§ TASK: Your job is to return every line in the data holding the string "York".

§ EXERCISE INPUT:
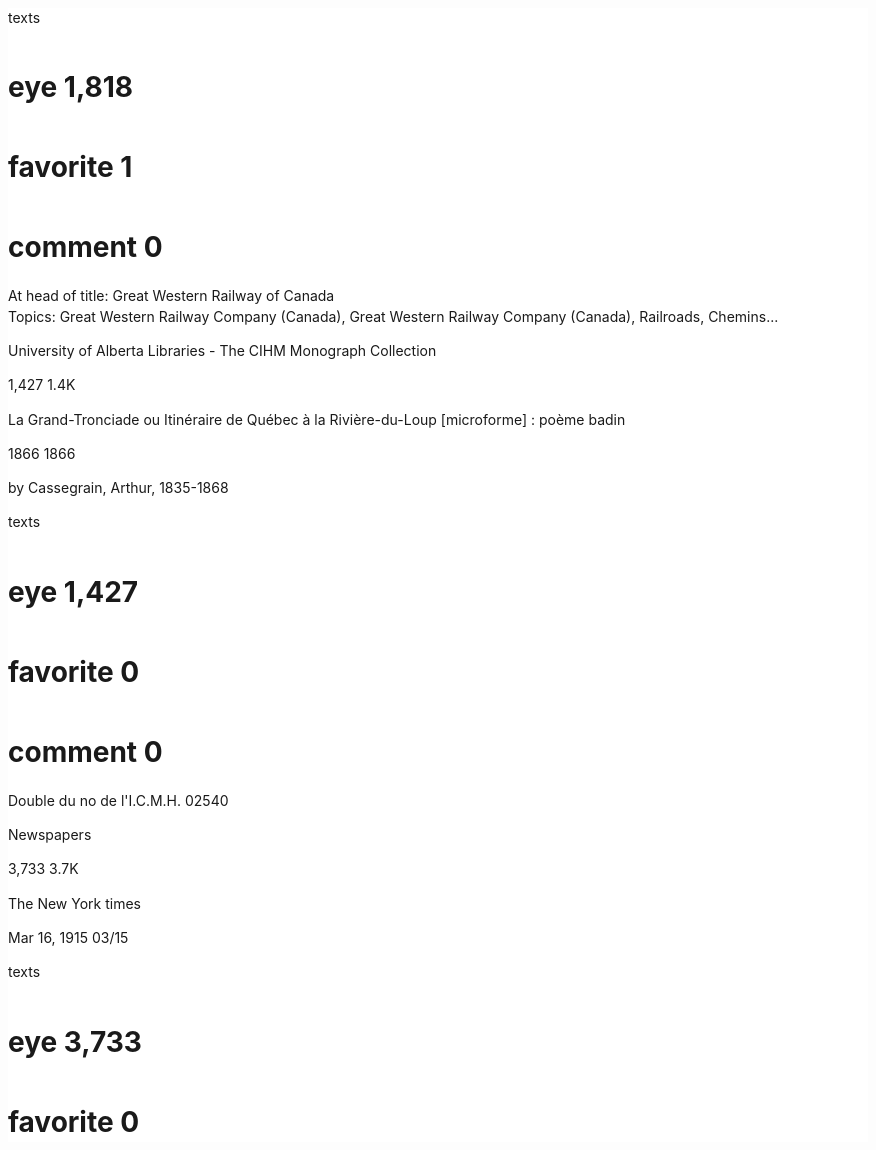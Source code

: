 <span class="iconochive-texts" aria-hidden="true"></span><span class="sr-only">texts</span>

<span class="iconochive-eye" aria-hidden="true"></span><span class="sr-only">eye</span> 1,818
=============================================================================================

<span class="iconochive-favorite" aria-hidden="true"></span><span class="sr-only">favorite</span> 1
===================================================================================================

<span class="iconochive-comment" aria-hidden="true"></span><span class="sr-only">comment</span> 0
=================================================================================================

At head of title: Great Western Railway of Canada  
Topics: Great Western Railway Company (Canada), Great Western Railway Company (Canada), Railroads, Chemins...  

<a href="/details/university_of_alberta_libraries_microfilm" class="stealth"></a>

University of Alberta Libraries - The CIHM Monograph Collection

1,427 1.4K

[](/details/cihm_33239 "La Grand-Tronciade ou Itinéraire de Québec à la Rivière-du-Loup [microforme] : poème badin")

La Grand-Tronciade ou Itinéraire de Québec à la Rivière-du-Loup \[microforme\] : poème badin

1866 1866

<span class="hidden-lists">by</span> <span class="byv" title="Cassegrain, Arthur, 1835-1868">Cassegrain, Arthur, 1835-1868</span>

<span class="iconochive-texts" aria-hidden="true"></span><span class="sr-only">texts</span>

<span class="iconochive-eye" aria-hidden="true"></span><span class="sr-only">eye</span> 1,427
=============================================================================================

<span class="iconochive-favorite" aria-hidden="true"></span><span class="sr-only">favorite</span> 0
===================================================================================================

<span class="iconochive-comment" aria-hidden="true"></span><span class="sr-only">comment</span> 0
=================================================================================================

Double du no de l'I.C.M.H. 02540  

<a href="/details/newspapers" class="stealth"></a>

Newspapers

3,733 3.7K

[](/details/NYTimes_mar16_31_1915 "The New York times")

The New York times

Mar 16, 1915 03/15

<span class="iconochive-texts" aria-hidden="true"></span><span class="sr-only">texts</span>

<span class="iconochive-eye" aria-hidden="true"></span><span class="sr-only">eye</span> 3,733
=============================================================================================

<span class="iconochive-favorite" aria-hidden="true"></span><span class="sr-only">favorite</span> 0
===================================================================================================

§ PROBLEM SOLUTION:
[](/details/NYTimes_mar16_31_1915 "The New York times")
The New York times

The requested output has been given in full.